Changes or Additions to Specification and what they cause changes to.



Dictionary, Datasets and Keys

  • Generate *.CRE, build Links

Dictionary, Datasets, Keys

  • Screens, Reports, Dataviews

Screens, reports

  • Generate *.SCR, *.RPT, *.JOB

Menus

  • Generate *.DO


Under any circumstances the STATUS screen will always refelct what you have done and what you still need to do.


Field Search


CorVision provides a very useful feature for anyone involved in maintaining applications. This feature is called Field Search. Field Search allows you to investigate and analyse the use of fields in different aspects of the application. In this way, the impact of changes can be assessed before they are made and that assessment of the work involved quantified.



This facility is accessed through the Review Specification gateway.



To provide complete specification details in hardcopy form, CorVision has the Run Reports option, also from the Review Specification menu. Over 80 different types of report can be produced and a full list is provided in Chapter 36 of the CorVision manual (volume III). Component Specification Reports (CSRs), as they are known, can also be produced for tentative, unreferenced and unresolved items. These reports can be important during development for quality assurance and project control.


Procedures & Processes in CorVision



The key to understanding CorVision is understanding PROCEDURES. The procedures in CorVision eventually become Executable Images (.EDO's).



Three types of procedures are:



Screen Procedures

  • A Procedure of this type consists of the Menu selection and any key screens and data screen. These are generated and compiled together. If you like you can look upon the screen procedure as the MAIN procedure which is called MAIN by default in CorVision. N.B. It excludes any reports or custom procedures. These are generated and compiled separately.

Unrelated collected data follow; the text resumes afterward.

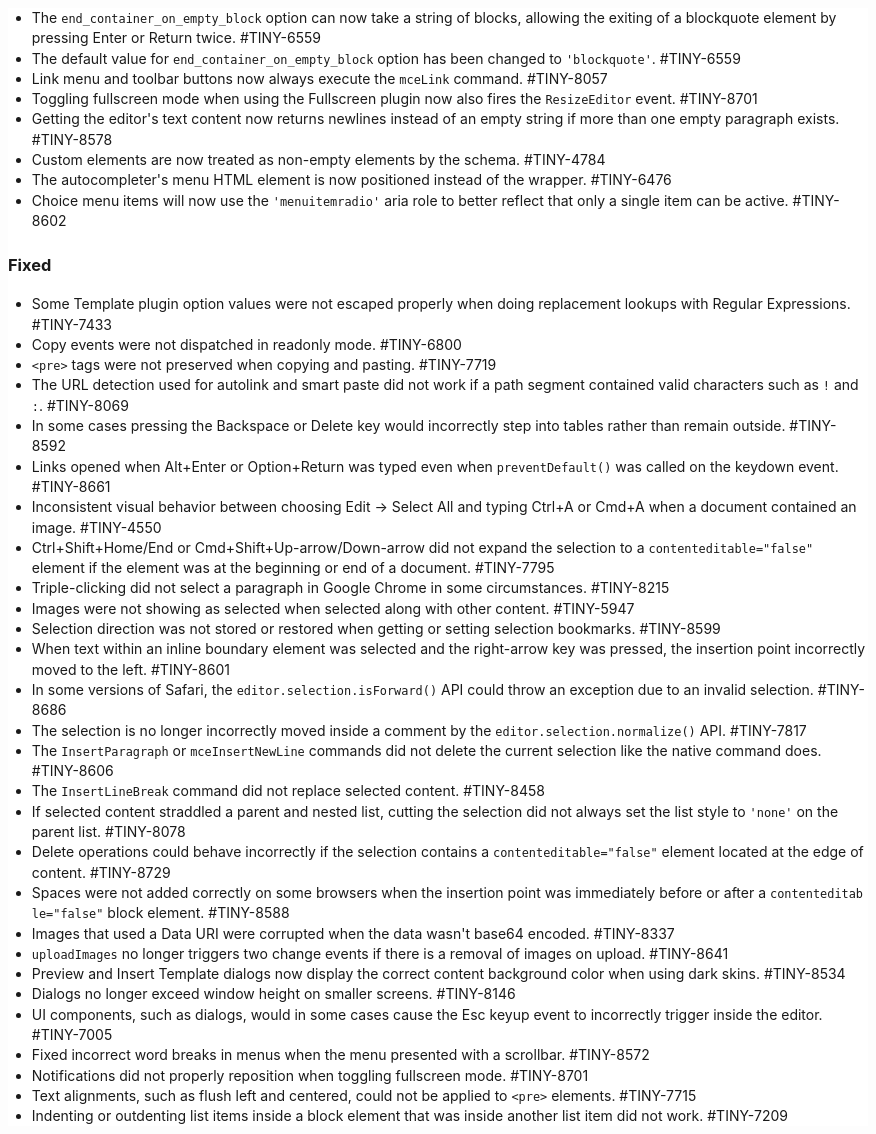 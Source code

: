 -   The `end_container_on_empty_block` option can now take a string of blocks, allowing the exiting of a blockquote element by pressing Enter or Return twice. #TINY-6559
-   The default value for `end_container_on_empty_block` option has been changed to `'blockquote'`. #TINY-6559
-   Link menu and toolbar buttons now always execute the `mceLink` command. #TINY-8057
-   Toggling fullscreen mode when using the Fullscreen plugin now also fires the `ResizeEditor` event. #TINY-8701
-   Getting the editor's text content now returns newlines instead of an empty string if more than one empty paragraph exists. #TINY-8578
-   Custom elements are now treated as non-empty elements by the schema. #TINY-4784
-   The autocompleter's menu HTML element is now positioned instead of the wrapper. #TINY-6476
-   Choice menu items will now use the `'menuitemradio'` aria role to better reflect that only a single item can be active. #TINY-8602

### Fixed

-   Some Template plugin option values were not escaped properly when doing replacement lookups with Regular Expressions. #TINY-7433
-   Copy events were not dispatched in readonly mode. #TINY-6800
-   `<pre>` tags were not preserved when copying and pasting. #TINY-7719
-   The URL detection used for autolink and smart paste did not work if a path segment contained valid characters such as `!` and `:`. #TINY-8069
-   In some cases pressing the Backspace or Delete key would incorrectly step into tables rather than remain outside. #TINY-8592
-   Links opened when Alt+Enter or Option+Return was typed even when `preventDefault()` was called on the keydown event. #TINY-8661
-   Inconsistent visual behavior between choosing Edit -> Select All and typing Ctrl+A or Cmd+A when a document contained an image. #TINY-4550
-   Ctrl+Shift+Home/End or Cmd+Shift+Up-arrow/Down-arrow did not expand the selection to a `contenteditable="false"` element if the element was at the beginning or end of a document. #TINY-7795
-   Triple-clicking did not select a paragraph in Google Chrome in some circumstances. #TINY-8215
-   Images were not showing as selected when selected along with other content. #TINY-5947
-   Selection direction was not stored or restored when getting or setting selection bookmarks. #TINY-8599
-   When text within an inline boundary element was selected and the right-arrow key was pressed, the insertion point incorrectly moved to the left. #TINY-8601
-   In some versions of Safari, the `editor.selection.isForward()` API could throw an exception due to an invalid selection. #TINY-8686
-   The selection is no longer incorrectly moved inside a comment by the `editor.selection.normalize()` API. #TINY-7817
-   The `InsertParagraph` or `mceInsertNewLine` commands did not delete the current selection like the native command does. #TINY-8606
-   The `InsertLineBreak` command did not replace selected content. #TINY-8458
-   If selected content straddled a parent and nested list, cutting the selection did not always set the list style to `'none'` on the parent list. #TINY-8078
-   Delete operations could behave incorrectly if the selection contains a `contenteditable="false"` element located at the edge of content. #TINY-8729
-   Spaces were not added correctly on some browsers when the insertion point was immediately before or after a `contenteditable="false"` block element. #TINY-8588
-   Images that used a Data URI were corrupted when the data wasn't base64 encoded. #TINY-8337
-   `uploadImages` no longer triggers two change events if there is a removal of images on upload. #TINY-8641
-   Preview and Insert Template dialogs now display the correct content background color when using dark skins. #TINY-8534
-   Dialogs no longer exceed window height on smaller screens. #TINY-8146
-   UI components, such as dialogs, would in some cases cause the Esc keyup event to incorrectly trigger inside the editor. #TINY-7005
-   Fixed incorrect word breaks in menus when the menu presented with a scrollbar. #TINY-8572
-   Notifications did not properly reposition when toggling fullscreen mode. #TINY-8701
-   Text alignments, such as flush left and centered, could not be applied to `<pre>` elements. #TINY-7715
-   Indenting or outdenting list items inside a block element that was inside another list item did not work. #TINY-7209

Jobstream / Report Procedures

  • A Procedure of this type consists usually of one step to produce a report. It is generated and compiled separately from the screen procedure.

Custom Procedure

  • A Procedure of this type is writtenentirely in BUILDER, the CorVision 4GL. It too is generated and compiled separately from the other two types.


It is not essentially true to consider a procedure as a program. In fact, a procedure is a set of instructions (BUILDER Commands) which build a program. A program in BUILDER is actually called a Process not a program. A Procedure therefore is a set of BUILDER commands which instruct BUILDER to build a process and save this in the program library as a compiled file with a .SAV extension.



Screen and custom procedure structures are kept in a separate library called RT0. RT0 is the run time library. For jobstreams, the structures are embedded in the generated code but are basically very simple. The three types of procedures are designed to serve the following areas of functionality in an application.



Screen Procedures

  • Interative entry and updating of datasets in a menu-based system with navigation facilities to move between and within functions.


Jobstream Procedures

  • The extraction, selection and presentation of records from the datasets in the form of various layouts for reports.


Custom Procedures

  • These procedures are completely hand-coded in BUILDER and as such can basically achive any function which is not covered by screens or jobstream procedures. Normally custom procedures will be batch orientated updates but this is not necessarily the case.

Data Independence



Data independence is a powerful feature of CorVison. The data structures that are to be manipulated by BUILDER processes are kept as separate files within the BUILDER system. Each dataset specified for the application will have a corresponding structure file and key structure file kept within BUILDER in the Quality Control area.



When a process is compiled by a .DO or .JOB command file, the data structures are "bound" to the process at that time thus "binding" of data structures takes place at the precise moment the process is compiled for testing.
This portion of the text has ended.